Tudo isso vem a propósito da bela reportagem de capa desta edição, sobre a linguagem dos muriquis ou mono-carvoeiros, encontrados em trechos da Mata Atlântica. Nela, o editor Carlos Fioravanti relata a partir da página 34 as instigantes descobertas de um grupo de pesquisadores paulistas sobre a capacidade desses primatas recombinarem 14 diferentes elementos sonoros que se aproximam de vogais ou consoantes da linguagem humana e, ao fazê-lo, produzirem uma linguagem natural com um sentido social claro. Em outras palavras: os muriquis quase falam.

Do quase mágico ao confronto com uma realidade dura e desafiadora – o conhecimento científico se faz também nessas travessias. É de um confronto dessa natureza que trata a reportagem sobre a morte súbita dos citros, uma estranha doença que vem afetando os laranjais brasileiros, identificada há dois anos, e que pelo seu potencial destrutivo já foi alçada à condição de inimigo número um da citricultura nacional. No texto, que disputou com os muriquis a capa desta edição, o repórter especial Marcos Pivetta detalha os sintomas e os efeitos da doença e relata a formação de uma força-tarefa em que se unem Ministério da Agricultura, governo do Estado de São Paulo, citricultores e pesquisadores de instituições públicas e de empresas para deter o avanço do problema. Mostra também que mudanças a morte súbita pode determinar nas bases da citricultura e as largas chances de os pesquisadores chegarem a uma solução definitiva para o problema, dados o conhecimento científico acumulado pelo país em citros e o dinamismo da pesquisa nesse campo. Afinal, a citricultura no Brasil tem a pujança que tem graças ao apoio ininterrupto da pesquisa para seu desenvolvimento – a rigor, há mais de sete décadas.

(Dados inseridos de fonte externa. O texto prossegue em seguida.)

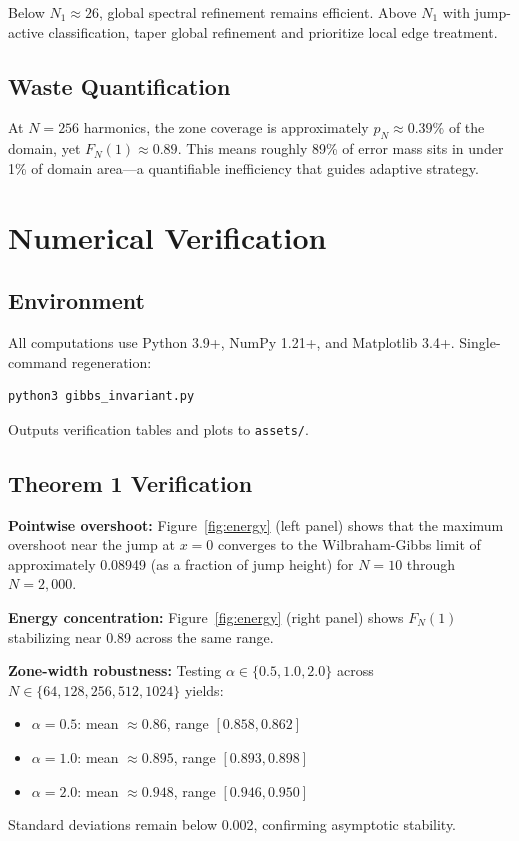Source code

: \documentclass[11pt,letterpaper]{article}
\theoremstyle{remark}
\begin{document}
Below $N_1 \approx 26$, global spectral refinement remains efficient. Above $N_1$ with jump-active classification, taper global refinement and prioritize local edge treatment.

\subsection{Waste Quantification}

At $N = 256$ harmonics, the zone coverage is approximately $p_N \approx 0.39\%$ of the domain, yet $F_N(1) \approx 0.89$. This means roughly 89\% of error mass sits in under 1\% of domain area---a quantifiable inefficiency that guides adaptive strategy.

\section{Numerical Verification}

\subsection{Environment}

All computations use Python 3.9+, NumPy 1.21+, and Matplotlib 3.4+. Single-command regeneration:
\begin{verbatim}
python3 gibbs_invariant.py
\end{verbatim}
Outputs verification tables and plots to \texttt{assets/}.

\subsection{Theorem 1 Verification}

\textbf{Pointwise overshoot:} Figure~\ref{fig:energy} (left panel) shows that the maximum overshoot near the jump at $x = 0$ converges to the Wilbraham-Gibbs limit of approximately 0.08949 (as a fraction of jump height) for $N = 10$ through $N = 2{,}000$.

\textbf{Energy concentration:} Figure~\ref{fig:energy} (right panel) shows $F_N(1)$ stabilizing near 0.89 across the same range.

\textbf{Zone-width robustness:} Testing $\alpha \in \{0.5, 1.0, 2.0\}$ across $N \in \{64, 128, 256, 512, 1024\}$ yields:
\begin{itemize}[nosep]
\item $\alpha = 0.5$: mean $\approx 0.86$, range $[0.858, 0.862]$
\item $\alpha = 1.0$: mean $\approx 0.895$, range $[0.893, 0.898]$
\item $\alpha = 2.0$: mean $\approx 0.948$, range $[0.946, 0.950]$
\end{itemize}
Standard deviations remain below 0.002, confirming asymptotic stability.
\end{document}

Vale destacar também nesta edição a reportagem especial do editor Marcos Oliveira sobre a Embrapa, que em abril completa 30 anos de excelentes serviços prestados ao desenvolvimento do setor primário da economia nacional. Centenas de novas variedades de sementes desenvolvidas ao longo dos anos, numerosas técnicas de manejo e de controle de pragas agrícolas adaptadas para todas as regiões do país, linhagens e novas técnicas reprodutivas para bovinos e suínos são algumas das marcas da trajetória dessa empresa pública que resultaram em ganhos generalizados de produtividade e geração de riqueza para o país.

E, para finalizar, merece destaque o pequeno dossiê em que seis especialistas, com total autoridade para tratar do tema, até em razão das funções públicas que exercem, analisam a relação entre educação, ciência e desenvolvimento no Brasil – valendo-se das lições do passado para mirar o futuro. As recentes mudanças nas administrações públicas federal e estaduais tornam este momento muito oportuno para essas reflexões.